# The problem
Among the entries below, tally each line in which the word "results" is found, then state the tally alone.

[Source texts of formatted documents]
--

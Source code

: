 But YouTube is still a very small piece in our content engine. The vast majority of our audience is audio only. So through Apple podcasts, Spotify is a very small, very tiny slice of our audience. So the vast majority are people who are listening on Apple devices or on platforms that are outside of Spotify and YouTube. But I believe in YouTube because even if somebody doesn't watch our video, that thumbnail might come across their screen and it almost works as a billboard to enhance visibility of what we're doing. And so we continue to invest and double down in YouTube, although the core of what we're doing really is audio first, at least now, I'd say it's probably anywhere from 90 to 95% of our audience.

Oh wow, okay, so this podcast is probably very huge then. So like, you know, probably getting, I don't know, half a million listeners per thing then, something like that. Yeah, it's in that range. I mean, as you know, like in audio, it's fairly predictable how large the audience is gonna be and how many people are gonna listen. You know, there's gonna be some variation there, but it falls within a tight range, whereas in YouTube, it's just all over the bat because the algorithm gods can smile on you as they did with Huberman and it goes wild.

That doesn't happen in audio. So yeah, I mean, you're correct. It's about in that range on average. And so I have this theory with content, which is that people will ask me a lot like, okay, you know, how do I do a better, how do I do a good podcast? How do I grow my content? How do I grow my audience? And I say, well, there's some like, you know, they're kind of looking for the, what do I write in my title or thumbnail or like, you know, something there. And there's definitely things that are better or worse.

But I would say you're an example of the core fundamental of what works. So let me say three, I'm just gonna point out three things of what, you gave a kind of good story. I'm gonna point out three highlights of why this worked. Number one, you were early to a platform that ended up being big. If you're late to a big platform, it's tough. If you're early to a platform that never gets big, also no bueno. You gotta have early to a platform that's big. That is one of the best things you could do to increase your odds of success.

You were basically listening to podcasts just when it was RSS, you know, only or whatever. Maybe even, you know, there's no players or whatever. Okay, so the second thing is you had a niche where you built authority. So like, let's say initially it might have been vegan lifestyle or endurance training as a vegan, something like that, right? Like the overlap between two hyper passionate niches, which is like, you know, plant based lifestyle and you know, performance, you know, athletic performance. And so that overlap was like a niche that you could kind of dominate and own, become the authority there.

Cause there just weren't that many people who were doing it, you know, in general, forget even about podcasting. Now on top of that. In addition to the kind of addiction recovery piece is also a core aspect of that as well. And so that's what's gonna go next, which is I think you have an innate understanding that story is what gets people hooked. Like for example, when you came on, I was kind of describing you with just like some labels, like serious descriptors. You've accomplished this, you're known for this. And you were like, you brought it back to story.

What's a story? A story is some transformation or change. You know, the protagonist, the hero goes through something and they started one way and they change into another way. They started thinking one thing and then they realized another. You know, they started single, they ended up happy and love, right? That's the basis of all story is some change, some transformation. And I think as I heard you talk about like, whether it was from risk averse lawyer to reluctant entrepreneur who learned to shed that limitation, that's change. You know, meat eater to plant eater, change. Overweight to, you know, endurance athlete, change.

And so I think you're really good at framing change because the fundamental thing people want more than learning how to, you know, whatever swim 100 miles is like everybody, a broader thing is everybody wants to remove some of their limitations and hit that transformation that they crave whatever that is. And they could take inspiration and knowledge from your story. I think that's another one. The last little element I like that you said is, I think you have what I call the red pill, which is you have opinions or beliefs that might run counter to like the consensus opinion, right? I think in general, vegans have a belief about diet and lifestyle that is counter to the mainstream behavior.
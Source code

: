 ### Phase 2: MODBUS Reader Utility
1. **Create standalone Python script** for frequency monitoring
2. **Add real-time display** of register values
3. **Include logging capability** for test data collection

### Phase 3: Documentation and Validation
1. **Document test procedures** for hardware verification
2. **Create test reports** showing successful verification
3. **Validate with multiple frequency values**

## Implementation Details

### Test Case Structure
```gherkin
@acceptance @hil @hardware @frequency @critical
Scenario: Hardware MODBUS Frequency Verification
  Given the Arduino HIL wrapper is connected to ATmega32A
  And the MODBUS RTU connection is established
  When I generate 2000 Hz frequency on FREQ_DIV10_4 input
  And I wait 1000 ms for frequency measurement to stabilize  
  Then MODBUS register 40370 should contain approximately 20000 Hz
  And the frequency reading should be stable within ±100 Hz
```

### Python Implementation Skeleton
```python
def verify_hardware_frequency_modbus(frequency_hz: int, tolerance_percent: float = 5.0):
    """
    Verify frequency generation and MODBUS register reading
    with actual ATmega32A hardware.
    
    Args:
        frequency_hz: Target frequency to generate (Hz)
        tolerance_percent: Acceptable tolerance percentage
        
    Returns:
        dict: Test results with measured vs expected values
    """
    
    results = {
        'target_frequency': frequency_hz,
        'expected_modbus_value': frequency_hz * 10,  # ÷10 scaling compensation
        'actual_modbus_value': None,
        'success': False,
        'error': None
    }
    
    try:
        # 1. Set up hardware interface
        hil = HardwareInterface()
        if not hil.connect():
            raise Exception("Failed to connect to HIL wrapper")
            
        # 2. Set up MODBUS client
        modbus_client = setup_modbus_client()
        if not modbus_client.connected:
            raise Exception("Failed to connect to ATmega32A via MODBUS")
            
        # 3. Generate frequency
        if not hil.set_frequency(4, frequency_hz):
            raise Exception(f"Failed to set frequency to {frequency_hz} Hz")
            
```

--

# Answer to this exercise
2